Incubation Project: This project is an incubation project; as such, we don't recommend using this for critical use cases yet. We are currently in a research stage, trialling the tool for case studies across the Civil Service. If you are a civil servant and wish to take part in our research stage, please contact us at [email protected].

Setting up the application

External dependencies

  • PostgreSQL (brew install postgresql)
  • redis (brew install redis)
  • GraphViz (brew install graphviz), for generating diagrams
  • precommit (brew install pre-commit)

Installation instructions assume using a Mac with Homebrew.

Clone the repo

git clone [email protected]:i-dot-ai/consult.git

In the new repo install pre-commit:

cd consult
pre-commit install

Pre-commit identifies some potential secrets on commit (but will not catch all potential sensitive information).

Environment variables

Populate .env by copying .env.example and filling in required values.

Install packages

Ensure you have python 3.12.3, poetry and npm installed. Then run poetry install, and npm install.

Database setup

brew services start postgresql

This will run the postgresql locally.

make dev_environment

This will set up dev and test databases with dummy data. See the definition of that make task for the various steps.

It will also set up the admin account to dev environment.

You will have an staff user (i.e. one that can access the admin) created with the username [email protected] and the password admin.

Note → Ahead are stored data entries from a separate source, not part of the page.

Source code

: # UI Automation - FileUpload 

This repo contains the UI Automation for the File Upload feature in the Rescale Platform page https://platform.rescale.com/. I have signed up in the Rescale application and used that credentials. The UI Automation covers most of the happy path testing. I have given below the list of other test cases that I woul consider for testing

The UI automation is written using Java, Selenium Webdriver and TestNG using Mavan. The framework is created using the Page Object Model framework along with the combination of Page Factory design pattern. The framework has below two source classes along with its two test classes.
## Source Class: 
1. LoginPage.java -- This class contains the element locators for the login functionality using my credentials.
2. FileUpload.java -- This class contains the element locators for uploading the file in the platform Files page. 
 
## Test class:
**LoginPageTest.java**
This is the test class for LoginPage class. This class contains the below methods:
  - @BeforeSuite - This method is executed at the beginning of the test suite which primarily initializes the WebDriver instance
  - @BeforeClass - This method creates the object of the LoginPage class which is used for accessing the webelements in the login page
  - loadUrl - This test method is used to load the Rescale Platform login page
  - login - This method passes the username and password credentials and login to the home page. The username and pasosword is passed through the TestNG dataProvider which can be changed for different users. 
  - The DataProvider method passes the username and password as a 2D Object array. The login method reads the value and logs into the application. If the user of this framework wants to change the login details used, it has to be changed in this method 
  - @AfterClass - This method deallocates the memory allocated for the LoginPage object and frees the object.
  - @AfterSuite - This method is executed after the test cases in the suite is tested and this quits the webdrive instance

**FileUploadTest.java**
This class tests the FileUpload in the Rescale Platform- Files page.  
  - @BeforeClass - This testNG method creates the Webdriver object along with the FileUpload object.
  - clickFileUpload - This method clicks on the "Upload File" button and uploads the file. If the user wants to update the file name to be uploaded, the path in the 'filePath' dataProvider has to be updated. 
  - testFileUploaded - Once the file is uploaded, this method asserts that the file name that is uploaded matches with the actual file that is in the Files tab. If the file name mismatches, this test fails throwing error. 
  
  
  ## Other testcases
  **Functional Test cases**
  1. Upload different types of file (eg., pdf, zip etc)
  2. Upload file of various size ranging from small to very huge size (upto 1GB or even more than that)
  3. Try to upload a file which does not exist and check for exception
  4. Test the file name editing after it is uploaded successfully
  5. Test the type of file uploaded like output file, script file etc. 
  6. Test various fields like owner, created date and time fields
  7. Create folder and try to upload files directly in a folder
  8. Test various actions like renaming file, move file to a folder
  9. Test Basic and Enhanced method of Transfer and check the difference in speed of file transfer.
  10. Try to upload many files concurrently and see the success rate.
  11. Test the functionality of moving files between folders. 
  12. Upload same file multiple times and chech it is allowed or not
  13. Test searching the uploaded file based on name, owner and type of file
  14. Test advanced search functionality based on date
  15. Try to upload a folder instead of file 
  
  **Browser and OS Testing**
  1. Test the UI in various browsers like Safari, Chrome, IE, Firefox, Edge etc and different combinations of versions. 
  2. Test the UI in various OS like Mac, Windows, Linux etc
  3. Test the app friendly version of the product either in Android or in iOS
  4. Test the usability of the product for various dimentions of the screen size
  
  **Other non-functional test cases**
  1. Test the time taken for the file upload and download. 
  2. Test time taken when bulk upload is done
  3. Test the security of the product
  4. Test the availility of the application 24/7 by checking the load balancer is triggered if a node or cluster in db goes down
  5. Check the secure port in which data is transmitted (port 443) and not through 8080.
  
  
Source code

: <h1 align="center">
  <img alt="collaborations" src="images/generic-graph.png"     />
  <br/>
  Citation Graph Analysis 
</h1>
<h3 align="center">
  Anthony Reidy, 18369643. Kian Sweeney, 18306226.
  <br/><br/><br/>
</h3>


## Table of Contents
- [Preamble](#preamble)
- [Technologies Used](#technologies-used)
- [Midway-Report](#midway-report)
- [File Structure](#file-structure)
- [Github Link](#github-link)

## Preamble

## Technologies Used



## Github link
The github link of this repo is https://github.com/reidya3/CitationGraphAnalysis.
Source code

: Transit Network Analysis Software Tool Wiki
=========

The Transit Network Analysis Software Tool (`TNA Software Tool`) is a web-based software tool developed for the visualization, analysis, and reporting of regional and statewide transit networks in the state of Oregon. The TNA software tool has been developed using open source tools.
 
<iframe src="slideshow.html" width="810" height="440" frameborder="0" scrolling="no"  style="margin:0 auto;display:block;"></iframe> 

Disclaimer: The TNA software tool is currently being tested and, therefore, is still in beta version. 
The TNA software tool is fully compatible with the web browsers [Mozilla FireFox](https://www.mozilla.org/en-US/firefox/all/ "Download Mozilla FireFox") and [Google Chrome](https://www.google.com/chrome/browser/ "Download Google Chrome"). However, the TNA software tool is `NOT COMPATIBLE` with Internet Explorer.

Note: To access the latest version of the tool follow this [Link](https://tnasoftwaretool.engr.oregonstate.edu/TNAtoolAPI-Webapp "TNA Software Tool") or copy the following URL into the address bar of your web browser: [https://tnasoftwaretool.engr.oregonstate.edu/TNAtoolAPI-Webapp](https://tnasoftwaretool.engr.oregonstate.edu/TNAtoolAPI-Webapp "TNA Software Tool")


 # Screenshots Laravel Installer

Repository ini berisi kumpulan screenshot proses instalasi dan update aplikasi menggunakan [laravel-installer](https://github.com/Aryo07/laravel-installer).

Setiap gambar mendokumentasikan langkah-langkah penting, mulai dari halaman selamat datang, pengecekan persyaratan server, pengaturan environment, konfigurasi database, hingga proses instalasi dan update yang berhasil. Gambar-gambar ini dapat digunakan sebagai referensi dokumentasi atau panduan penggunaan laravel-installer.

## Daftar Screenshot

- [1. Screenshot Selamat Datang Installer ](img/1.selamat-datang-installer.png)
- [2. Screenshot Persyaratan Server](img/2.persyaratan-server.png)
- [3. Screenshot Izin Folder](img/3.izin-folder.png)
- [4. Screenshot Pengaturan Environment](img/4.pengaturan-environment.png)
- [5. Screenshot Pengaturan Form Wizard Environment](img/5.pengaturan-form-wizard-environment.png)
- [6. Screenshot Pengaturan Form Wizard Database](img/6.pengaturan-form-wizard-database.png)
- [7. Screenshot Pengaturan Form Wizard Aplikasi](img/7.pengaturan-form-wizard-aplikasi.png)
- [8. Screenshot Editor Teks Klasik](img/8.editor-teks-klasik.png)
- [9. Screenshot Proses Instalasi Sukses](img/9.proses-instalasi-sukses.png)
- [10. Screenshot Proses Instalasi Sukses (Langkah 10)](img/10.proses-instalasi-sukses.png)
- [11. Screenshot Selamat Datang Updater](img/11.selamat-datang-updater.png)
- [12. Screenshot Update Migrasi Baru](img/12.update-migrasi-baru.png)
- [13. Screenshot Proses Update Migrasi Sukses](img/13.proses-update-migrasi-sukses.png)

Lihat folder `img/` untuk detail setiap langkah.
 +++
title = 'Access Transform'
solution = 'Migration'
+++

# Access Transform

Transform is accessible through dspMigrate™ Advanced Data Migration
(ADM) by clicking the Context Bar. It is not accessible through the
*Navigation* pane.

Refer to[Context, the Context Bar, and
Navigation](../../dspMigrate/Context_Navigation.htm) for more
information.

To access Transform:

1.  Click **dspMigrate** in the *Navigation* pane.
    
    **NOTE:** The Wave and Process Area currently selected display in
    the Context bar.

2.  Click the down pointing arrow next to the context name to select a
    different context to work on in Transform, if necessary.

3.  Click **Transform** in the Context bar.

Confirm everything is working with

make check_db

(You can see all the available make commands by running bare make or make help).

Run the application

Make sure redis is running:

brew services start redis

The database should also be running as described above.

Then run:

make serve

Go to http://localhost:8000 in the browser.

Run the tests

make test

The database

Importing synthetic data

Will create a consultation with 9 questions in both free-text and multiple choice formats and around 300 answers for each.

poetry run python manage.py import_synthetic_data

Or go to /support/consultations/ and import a synthetic consultation from there.

Generating dummy data

Only run this in development. Will create a consultation with 100 complete responses in a variety of question formats. This runs as part of make dev_environment, but you can run it more than once.

make dummy_data

Or go to /support/consultations/ and generate a dummy consultation from there.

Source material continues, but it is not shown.